I'm doing some learning exercises in c++ and I ran into an interesting question. Take this sample program.
我正在用c ++做一些学习练习,我遇到了一个有趣的问题。拿这个示例程序。
#include <string>
#include <iostream>
char* pointer1;
void temp() {
char* s1 = new char;
*s1 = 'z';
pointer1 = s1;
std::cout << *pointer1 << std::endl;
for (int i = 0; i < 90000; i++) {
// Waste some processor time.
}
}
int main() {
temp();
std::cout << *pointer1 << std::endl;
delete pointer1;
//delete &pointer1;
std::cout << *pointer1 << std::endl;
return 0;
}
When you run it it prints out 'z' twice then some random garbage. Which is what I expected. If you un-comment 'delete &pointer1' and comment out the first delete and run the program you get an invalid pointer error from the output. I'm assuming this is deleting the address and what's actually stored there is remaining.

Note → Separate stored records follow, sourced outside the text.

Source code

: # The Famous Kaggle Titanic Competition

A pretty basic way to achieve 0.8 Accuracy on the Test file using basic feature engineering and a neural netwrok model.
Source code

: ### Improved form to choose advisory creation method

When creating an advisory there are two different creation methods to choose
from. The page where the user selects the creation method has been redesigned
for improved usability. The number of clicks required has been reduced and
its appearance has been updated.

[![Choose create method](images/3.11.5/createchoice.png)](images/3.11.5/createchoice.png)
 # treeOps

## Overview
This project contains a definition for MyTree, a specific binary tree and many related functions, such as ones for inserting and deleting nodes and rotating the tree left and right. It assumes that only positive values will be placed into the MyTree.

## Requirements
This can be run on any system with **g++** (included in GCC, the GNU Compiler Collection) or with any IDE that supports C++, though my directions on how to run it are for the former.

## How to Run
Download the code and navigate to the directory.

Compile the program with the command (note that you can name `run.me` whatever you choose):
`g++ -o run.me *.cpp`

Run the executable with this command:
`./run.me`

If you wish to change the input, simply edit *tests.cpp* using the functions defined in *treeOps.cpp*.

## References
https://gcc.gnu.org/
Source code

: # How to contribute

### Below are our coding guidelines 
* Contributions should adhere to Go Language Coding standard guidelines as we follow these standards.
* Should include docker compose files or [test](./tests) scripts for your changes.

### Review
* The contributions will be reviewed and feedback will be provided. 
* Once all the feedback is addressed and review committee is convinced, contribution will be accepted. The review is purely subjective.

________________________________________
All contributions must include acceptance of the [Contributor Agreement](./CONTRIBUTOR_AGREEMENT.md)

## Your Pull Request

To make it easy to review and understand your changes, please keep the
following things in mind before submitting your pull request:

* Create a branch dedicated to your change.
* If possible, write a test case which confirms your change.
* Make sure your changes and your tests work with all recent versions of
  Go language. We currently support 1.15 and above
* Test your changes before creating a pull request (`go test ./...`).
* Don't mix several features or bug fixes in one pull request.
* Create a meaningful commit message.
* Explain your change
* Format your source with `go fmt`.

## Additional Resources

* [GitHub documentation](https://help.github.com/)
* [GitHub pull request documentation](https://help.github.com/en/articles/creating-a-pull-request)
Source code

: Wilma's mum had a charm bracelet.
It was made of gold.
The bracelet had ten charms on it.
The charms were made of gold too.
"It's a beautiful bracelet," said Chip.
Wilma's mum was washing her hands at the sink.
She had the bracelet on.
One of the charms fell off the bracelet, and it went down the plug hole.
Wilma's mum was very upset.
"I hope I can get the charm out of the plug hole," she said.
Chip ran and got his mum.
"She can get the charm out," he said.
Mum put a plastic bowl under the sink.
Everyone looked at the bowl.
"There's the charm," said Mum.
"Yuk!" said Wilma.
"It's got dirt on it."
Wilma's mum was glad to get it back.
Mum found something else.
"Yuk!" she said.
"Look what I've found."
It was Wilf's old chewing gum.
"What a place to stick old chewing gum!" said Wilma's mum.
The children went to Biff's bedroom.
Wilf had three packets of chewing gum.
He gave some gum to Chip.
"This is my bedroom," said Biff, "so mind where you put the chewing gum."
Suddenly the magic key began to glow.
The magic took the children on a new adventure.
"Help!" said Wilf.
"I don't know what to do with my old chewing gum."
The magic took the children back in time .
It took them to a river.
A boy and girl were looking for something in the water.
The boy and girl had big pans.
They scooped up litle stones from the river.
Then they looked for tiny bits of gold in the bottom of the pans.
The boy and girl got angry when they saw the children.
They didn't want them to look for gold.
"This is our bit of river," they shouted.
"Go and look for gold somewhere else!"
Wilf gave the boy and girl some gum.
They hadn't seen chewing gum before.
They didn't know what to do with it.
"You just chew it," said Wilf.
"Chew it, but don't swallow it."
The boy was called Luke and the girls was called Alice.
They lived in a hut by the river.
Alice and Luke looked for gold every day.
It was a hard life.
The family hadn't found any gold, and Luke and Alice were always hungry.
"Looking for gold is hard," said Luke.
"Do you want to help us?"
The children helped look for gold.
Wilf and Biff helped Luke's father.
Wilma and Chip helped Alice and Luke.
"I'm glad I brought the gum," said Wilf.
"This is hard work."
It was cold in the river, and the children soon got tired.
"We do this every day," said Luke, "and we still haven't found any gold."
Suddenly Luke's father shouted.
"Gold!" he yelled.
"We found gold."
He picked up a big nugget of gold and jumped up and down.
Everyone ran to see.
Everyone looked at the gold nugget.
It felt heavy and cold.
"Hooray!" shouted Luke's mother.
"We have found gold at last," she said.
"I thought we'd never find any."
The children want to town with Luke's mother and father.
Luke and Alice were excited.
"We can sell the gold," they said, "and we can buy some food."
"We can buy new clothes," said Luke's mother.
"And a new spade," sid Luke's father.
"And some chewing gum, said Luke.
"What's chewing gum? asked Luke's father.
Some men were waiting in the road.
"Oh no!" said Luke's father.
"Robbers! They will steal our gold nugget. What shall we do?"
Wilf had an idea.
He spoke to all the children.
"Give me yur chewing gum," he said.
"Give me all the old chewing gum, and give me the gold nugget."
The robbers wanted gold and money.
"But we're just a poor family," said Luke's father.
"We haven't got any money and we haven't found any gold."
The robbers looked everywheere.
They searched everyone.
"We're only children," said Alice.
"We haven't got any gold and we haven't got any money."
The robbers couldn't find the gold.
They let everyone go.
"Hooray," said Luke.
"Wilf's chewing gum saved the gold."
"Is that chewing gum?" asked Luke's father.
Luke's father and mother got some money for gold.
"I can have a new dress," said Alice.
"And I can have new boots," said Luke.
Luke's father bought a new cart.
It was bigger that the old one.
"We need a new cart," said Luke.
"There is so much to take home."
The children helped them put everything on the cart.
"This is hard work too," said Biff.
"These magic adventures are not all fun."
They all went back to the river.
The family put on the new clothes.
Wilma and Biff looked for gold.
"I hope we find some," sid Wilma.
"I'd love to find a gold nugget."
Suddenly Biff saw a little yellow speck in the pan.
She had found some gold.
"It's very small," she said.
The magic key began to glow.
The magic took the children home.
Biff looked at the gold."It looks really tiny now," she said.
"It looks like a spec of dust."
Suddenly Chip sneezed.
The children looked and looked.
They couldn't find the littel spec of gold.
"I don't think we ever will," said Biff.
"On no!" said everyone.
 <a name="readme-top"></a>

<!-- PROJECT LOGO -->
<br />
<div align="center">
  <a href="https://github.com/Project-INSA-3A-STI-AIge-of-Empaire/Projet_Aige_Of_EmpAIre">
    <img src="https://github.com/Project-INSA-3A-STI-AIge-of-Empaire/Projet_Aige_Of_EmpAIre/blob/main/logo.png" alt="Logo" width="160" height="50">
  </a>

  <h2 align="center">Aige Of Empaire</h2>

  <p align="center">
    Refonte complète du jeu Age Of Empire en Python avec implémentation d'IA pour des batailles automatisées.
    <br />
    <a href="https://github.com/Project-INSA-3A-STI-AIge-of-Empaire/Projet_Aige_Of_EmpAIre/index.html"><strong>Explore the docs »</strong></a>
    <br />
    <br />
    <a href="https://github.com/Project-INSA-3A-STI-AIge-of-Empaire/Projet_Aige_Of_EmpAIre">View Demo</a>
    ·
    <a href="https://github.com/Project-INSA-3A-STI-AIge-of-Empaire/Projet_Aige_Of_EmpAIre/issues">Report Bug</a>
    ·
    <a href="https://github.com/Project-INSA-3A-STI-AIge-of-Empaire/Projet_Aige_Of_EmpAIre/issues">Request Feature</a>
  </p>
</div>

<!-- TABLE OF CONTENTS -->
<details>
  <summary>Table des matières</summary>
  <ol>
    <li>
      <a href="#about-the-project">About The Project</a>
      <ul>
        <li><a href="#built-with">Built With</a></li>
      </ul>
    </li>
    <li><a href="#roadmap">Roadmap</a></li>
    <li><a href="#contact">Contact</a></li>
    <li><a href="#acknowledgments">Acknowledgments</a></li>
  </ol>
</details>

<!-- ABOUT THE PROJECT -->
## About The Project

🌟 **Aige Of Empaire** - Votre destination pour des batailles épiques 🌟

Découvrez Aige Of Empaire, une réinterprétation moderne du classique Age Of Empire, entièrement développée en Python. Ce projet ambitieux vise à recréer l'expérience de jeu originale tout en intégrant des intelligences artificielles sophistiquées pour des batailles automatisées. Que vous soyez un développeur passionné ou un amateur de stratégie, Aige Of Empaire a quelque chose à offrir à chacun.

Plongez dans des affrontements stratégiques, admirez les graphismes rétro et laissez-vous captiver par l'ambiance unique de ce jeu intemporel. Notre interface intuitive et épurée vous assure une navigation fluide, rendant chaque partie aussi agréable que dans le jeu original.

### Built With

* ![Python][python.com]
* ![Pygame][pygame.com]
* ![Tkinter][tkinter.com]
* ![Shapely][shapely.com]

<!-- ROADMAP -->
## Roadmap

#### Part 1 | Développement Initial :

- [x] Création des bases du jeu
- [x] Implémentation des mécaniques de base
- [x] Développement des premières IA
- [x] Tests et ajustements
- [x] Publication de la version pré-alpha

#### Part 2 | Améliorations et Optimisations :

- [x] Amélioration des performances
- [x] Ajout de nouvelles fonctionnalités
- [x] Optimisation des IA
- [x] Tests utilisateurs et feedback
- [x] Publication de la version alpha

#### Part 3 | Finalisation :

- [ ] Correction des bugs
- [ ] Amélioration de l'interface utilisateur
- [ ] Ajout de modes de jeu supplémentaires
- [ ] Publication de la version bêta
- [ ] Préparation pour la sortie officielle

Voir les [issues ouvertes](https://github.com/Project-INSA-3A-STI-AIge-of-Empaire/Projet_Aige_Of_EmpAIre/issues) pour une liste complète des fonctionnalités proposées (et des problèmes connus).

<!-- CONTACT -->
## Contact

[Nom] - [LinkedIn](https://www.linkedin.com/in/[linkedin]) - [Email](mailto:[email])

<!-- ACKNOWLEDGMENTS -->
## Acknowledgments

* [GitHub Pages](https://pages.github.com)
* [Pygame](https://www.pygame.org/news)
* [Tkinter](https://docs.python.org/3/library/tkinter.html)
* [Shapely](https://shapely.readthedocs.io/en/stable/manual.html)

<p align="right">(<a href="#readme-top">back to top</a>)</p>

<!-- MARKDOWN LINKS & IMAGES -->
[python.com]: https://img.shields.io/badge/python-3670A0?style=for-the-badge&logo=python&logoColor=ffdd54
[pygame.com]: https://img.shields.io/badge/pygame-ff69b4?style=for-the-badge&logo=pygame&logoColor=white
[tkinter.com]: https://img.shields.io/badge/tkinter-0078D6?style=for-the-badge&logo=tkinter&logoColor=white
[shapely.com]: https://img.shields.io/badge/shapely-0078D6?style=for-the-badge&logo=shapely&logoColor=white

当你运行它时,它打印出'z'两次然后打印一些随机垃圾。这是我的预期。如果你取消注释'delete&pointer1'并注释掉第一个删除并运行程序,你会从输出中得到一个无效的指针错误。我假设这是删除地址,实际存储的是剩余的。
My question is when calling 'delete pointer1' does it delete 'char* s1' or just the address to where ever the s1 is stored? When calling 'delete &pointer1' is the address being deleted but s1 still in memory?
我的问题是,当调用'delete pointer1'时它会删除'char * s1'还是只删除存储s1的地址?当调用'delete&pointer1'时,地址被删除但是s1仍在内存中?
1 个解决方案
#1
4
The address that pointer1
points to has been allocated by new
. Hence, it is correct, even necessary, to call delete
on that address.
指针1指向的地址已由new分配。因此,在该地址上调用delete是正确的,甚至是必要的。
However, &pointer1
gives you the address where pointer1
itself is stored. And this memory block has not been allocated by new
. Hence, it is strictly illegal to call delete
on it, which is precisely what the error is telling you.
但是,&pointer1为您提供存储指针1本身的地址。并且这个内存块还没有被新分配。因此,在它上面调用delete是完全违法的,这正是错误告诉你的。
So, yes, delete pointer1
frees the memory that has been allocated by new
previously. But no, delete &pointer1
doesn't do anything but being illegal.
所以,是的,删除指针1释放先前由新分配的内存。但不,删除和指针1除了非法之外什么都不做。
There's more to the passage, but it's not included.